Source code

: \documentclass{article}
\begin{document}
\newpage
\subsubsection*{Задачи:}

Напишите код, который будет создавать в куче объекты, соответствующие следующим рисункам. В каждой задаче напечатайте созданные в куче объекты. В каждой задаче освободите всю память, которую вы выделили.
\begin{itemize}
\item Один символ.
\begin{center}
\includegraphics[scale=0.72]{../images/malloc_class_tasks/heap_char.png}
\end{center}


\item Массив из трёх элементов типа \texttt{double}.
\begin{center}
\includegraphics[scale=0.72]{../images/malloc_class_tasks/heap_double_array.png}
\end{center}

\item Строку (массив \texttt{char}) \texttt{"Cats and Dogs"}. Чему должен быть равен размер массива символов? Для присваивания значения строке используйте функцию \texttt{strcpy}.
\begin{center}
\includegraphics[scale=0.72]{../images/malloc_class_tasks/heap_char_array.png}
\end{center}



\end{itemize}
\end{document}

########

### WHAT NEEDS TO BE DONE
Identify the lines above with the word "scale". Copy them.

### RESPONSE AREA
\includegraphics[scale=0.72]{../images/malloc_class_tasks/heap_char.png}
\includegraphics[scale=0.72]{../images/malloc_class_tasks/heap_double_array.png}
\includegraphics[scale=0.72]{../images/malloc_class_tasks/heap_char_array.png}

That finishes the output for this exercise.